The U.S. only in recent months began exporting more petroleum than it imports, a shift fueled by record shale production in fields such as the Permian Basin. Now, amid the worst price rout in nearly three decades, American drillers are facing a million-barrel drop in production that could curb U.S. exports and set back the country’s march toward energy independence.

“The U.S.’s net exporter days may be numbered,” said Cailin Birch, a global economist at the Economist Intelligence Unit in London.

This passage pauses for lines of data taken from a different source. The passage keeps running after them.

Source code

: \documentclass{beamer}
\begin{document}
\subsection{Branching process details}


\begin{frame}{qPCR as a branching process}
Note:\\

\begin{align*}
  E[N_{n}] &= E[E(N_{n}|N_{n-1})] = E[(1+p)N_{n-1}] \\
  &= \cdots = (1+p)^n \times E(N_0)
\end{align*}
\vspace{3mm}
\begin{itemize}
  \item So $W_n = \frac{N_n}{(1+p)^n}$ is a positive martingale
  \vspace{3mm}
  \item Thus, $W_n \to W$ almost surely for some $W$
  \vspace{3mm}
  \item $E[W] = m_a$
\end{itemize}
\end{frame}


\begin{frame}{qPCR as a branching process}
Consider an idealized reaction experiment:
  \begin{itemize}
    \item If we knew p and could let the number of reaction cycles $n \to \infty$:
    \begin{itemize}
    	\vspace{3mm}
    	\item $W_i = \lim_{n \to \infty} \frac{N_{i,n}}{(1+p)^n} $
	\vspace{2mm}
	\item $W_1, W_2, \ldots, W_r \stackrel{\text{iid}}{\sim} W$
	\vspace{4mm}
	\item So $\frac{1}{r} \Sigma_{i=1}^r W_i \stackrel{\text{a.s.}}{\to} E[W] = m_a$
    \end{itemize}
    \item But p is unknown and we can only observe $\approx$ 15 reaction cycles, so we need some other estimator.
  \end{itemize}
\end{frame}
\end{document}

For four of the last six weeks, the U.S. has shipped out more crude and refined products than it’s brought in — but that margin is relatively thin. If shale output were to fall by 1 million barrels a day this year, as BloombergNEF estimates, that could be enough to take the U.S. from net exporter back to net importer.

“This is a big blow to those that were banking on the U.S. shale revolution,” said Ryan Fitzmaurice, commodities strategist at Rabobank. While oil demand may recover later in the year, shale will not be as quick to bounce back, he said.

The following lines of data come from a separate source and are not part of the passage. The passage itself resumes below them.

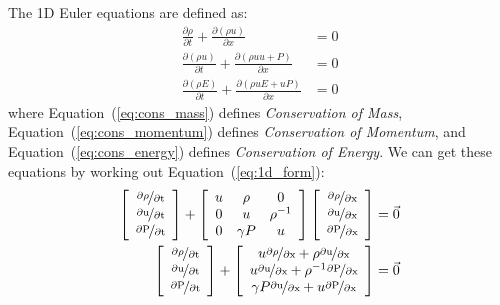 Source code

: \documentclass[addpoints]{exam}
\begin{document}
\begin{questions}
\begin{solution}
The 1D Euler equations are defined as:
\begin{align}
\frac{\partial \rho}{\partial t} + \frac{\partial (\rho u)}{\partial x} &= 0\label{eq:cons_mass}\\
\frac{\partial (\rho u)}{\partial t} + \frac{\partial (\rho uu + P)}{\partial x} &= 0\label{eq:cons_momentum}\\
\frac{\partial (\rho E)}{\partial t} + \frac{\partial (\rho u E + u P)}{\partial x} &= 0\label{eq:cons_energy}
\end{align}
where Equation~(\ref{eq:cons_mass}) defines {\em Conservation of Mass}, Equation~(\ref{eq:cons_momentum}) defines {\em Conservation of Momentum}, and Equation~(\ref{eq:cons_energy}) defines {\em Conservation of Energy}. We can get these equations by working out Equation~(\ref{eq:1d_form}):
\begin{align}
\left[\begin{array}{c}\unitfrac{\partial \rho}{\partial t}\\ \unitfrac{\partial u}{\partial t}\\ \unitfrac{\partial P}{\partial t}\end{array}\right]+\left[\begin{array}{c c c}u & \rho & 0\\ 0 & u & \rho^{-1}\\ 0 & \gamma P & u\end{array}\right] \left[\begin{array}{c}\unitfrac{\partial \rho}{\partial x}\\ \unitfrac{\partial u}{\partial x}\\ \unitfrac{\partial P}{\partial x}\end{array}\right] &= \vec{0}\\
\left[\begin{array}{c}\unitfrac{\partial \rho}{\partial t}\\ \unitfrac{\partial u}{\partial t}\\ \unitfrac{\partial P}{\partial t}\end{array}\right] + \left[\begin{array}{c}u\unitfrac{\partial \rho}{\partial x} + \rho\unitfrac{\partial u}{\partial x}\\ u\unitfrac{\partial u}{\partial x} + \rho^{-1}\unitfrac{\partial P}{\partial x}\\ \gamma P\unitfrac{\partial u}{\partial x} + u\unitfrac{\partial P}{\partial x}\end{array} \right] &= \vec{0}\\

\end{align}
\end{solution}
\end{questions}
\end{document}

The U.S. benchmark crude tumbled 25% on Monday to close at $31.13 a barrel, well below the average break-even price for producers in the three biggest U.S. shale fields. Major banks were quick to revise price forecasts downward as Saudi Arabia and Russia, the world’s two largest crude exporters, are poised to flood the market with discounted oil in an all-out price war.

The surge of inexpensive supply could pose a secondary blow to shale explorers, as U.S. refiners opt for foreign barrels over domestic.

“If there are additional medium sour volumes available and discounts to light sweet crude widen, I think some U.S. refiners will definitely look to import more crude,” said Chris Barber, principal at ESAI Energy.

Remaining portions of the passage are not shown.